Substitute the value of the numerator from Eq. (2)
\frac{area IJH}{area AJL+area BHD+area CIK}=\frac{1}{4}

area AJL+area BHD+area CIK=4\left (area IJH\right )\qquad(3)

Part III
Draw a parallel line from vertex I to \overline{AG} and a second parallel line from vertex A to \overline{BF}. The two parallel lines intersect at point M.
Draw a parallel line from vertex J to \overline{BF} and a second parallel line from vertex B to \overline{CE}. The two parallel lines intersect at point N.
Draw a parallel line from vertex H to \overline{CE} and a second parallel line from vertex C to \overline{AG}. The two parallel lines intersect at point P.

The constructions create congruent parallelograms and triangles (in the interior of parallelograms) that have equal area because they are halves of congruent parallelograms. For example,
area AMH=area IHM=area IJH
area BNI=area JIN=area IJH
area CPJ=area HJL=area IJH
Let a=area AMH; b=area BNI; c=area CPJ
We want to show that a+b+c=2\left (area IJH\right)
Triangle CPL\cong triangle AHF by ASA
\angle {HAF}\cong\angle{LCP}\:\: alternate interior angles
AF=LC=\frac{1}{3}AC
\angle{HFA}\cong\angle {PLC}\:\: alternate exterior angles
Similarly,
Triangle BNK\cong triangle CJG
Triangel AMD\cong triangle BIE
We have
area AMH=area IJH
a+area AMD=area IJH
a+area BIE=area IJH\qquad\left (4\right )

area BNI=area IJH
b+area BNK=area IJH
b+area CJG=area IJH\qquad\left (5\right )

area CPJ=area IJH
c+area CPL=area IJH
c+area AHF=area IJH\qquad\left (6\right )

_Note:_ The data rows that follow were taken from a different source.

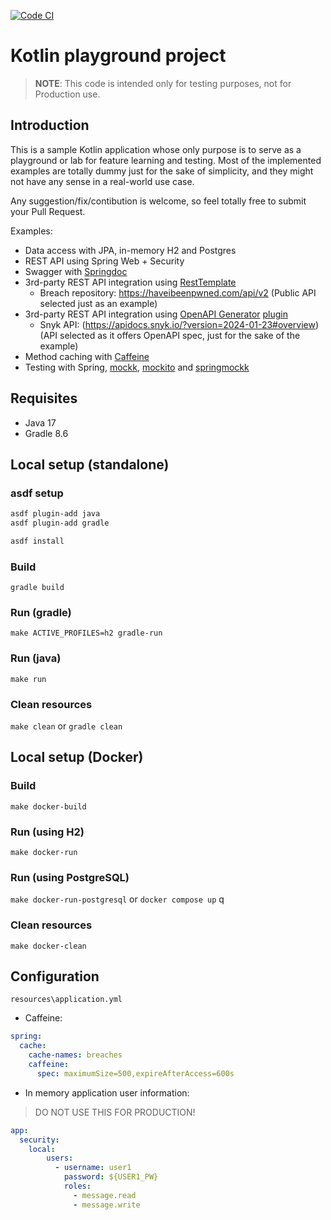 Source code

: [![Code CI](https://github.com/rmolcr/kotlinpg/actions/workflows/build.yml/badge.svg?event=push)](https://github.com/rmolcr/kotlinpg/actions/workflows/build.yml)

# Kotlin playground project
> **NOTE**: This code is intended only for testing purposes, not for Production use.

## Introduction

This is a sample Kotlin application whose only purpose is to serve as a playground or lab for feature learning and testing.
Most of the implemented examples are totally dummy just for the sake of simplicity, and they might not have any sense in a real-world use case.

Any suggestion/fix/contibution is welcome, so feel totally free to submit your Pull Request.

Examples:
- Data access with JPA, in-memory H2 and Postgres
- REST API using Spring Web + Security
- Swagger with [Springdoc](https://springdoc.org/#getting-started)
- 3rd-party REST API integration using [RestTemplate](https://docs.spring.io/spring-framework/docs/current/javadoc-api/org/springframework/web/client/RestTemplate.html)
  - Breach repository: https://haveibeenpwned.com/api/v2 (Public API selected just as an example)
- 3rd-party REST API integration using [OpenAPI Generator](https://github.com/OpenAPITools/openapi-generator/blob/master/README.md) [plugin](https://github.com/OpenAPITools/openapi-generator/tree/master/modules/openapi-generator-gradle-plugin)
  - Snyk API: (https://apidocs.snyk.io/?version=2024-01-23#overview) (API selected as it offers OpenAPI spec, just for the sake of the example)
- Method caching with [Caffeine](https://docs.spring.io/spring-boot/docs/3.0.x/reference/html/io.html#io.caching.provider.caffeine)
- Testing with Spring, [mockk](https://mockk.io/), [mockito](https://github.com/mockito/mockito) and [springmockk](https://github.com/Ninja-Squad/springmockk)

## Requisites
- Java 17
- Gradle 8.6

## Local setup (standalone)

### asdf setup
```bash
asdf plugin-add java
asdf plugin-add gradle

asdf install
```

### Build
`gradle build`

### Run (gradle)
`make ACTIVE_PROFILES=h2 gradle-run`

### Run (java)
`make run`

### Clean resources
`make clean` or `gradle clean`

## Local setup (Docker)

### Build
`make docker-build`

### Run (using H2)
`make docker-run`

### Run (using PostgreSQL)
`make docker-run-postgresql` or `docker compose up`
q
### Clean resources
`make docker-clean`

## Configuration
`resources\application.yml`
- Caffeine:
```yaml
spring:
  cache:
    cache-names: breaches
    caffeine:
      spec: maximumSize=500,expireAfterAccess=600s
```

- In memory application user information:
> DO NOT USE THIS FOR PRODUCTION!
```yaml
app:
  security:
    local:
        users:
          - username: user1
            password: ${USER1_PW}
            roles:
              - message.read
              - message.write
```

Adding equations (4), (5), and (6)
a+b+c+\left (area BIE+area CJG+area AHF\right )=3\left (area IJH\right )
a+b+c+\left (area IJH\right )=3\left (area IJH\right )    by Eq. (2)
a+b+c=2\left (area IJH\right )\qquad\quad\left (7\right )

Summary

We have decomposed the entire triangle ABC into 7 distinct and contiguous triangles the areas of which are related as follows:
area IJH=area IJH
area AJL+area BHD+area CIK=4\left (area IJH\right ) by Eq. (3)
area ADH+area BKI+area CLJ=2\left (area IJH\right ) by Eq. (7)
The ratio area IJH\: :\:area ABC is 1\: :\:7.

Answer: 1\: :\:7.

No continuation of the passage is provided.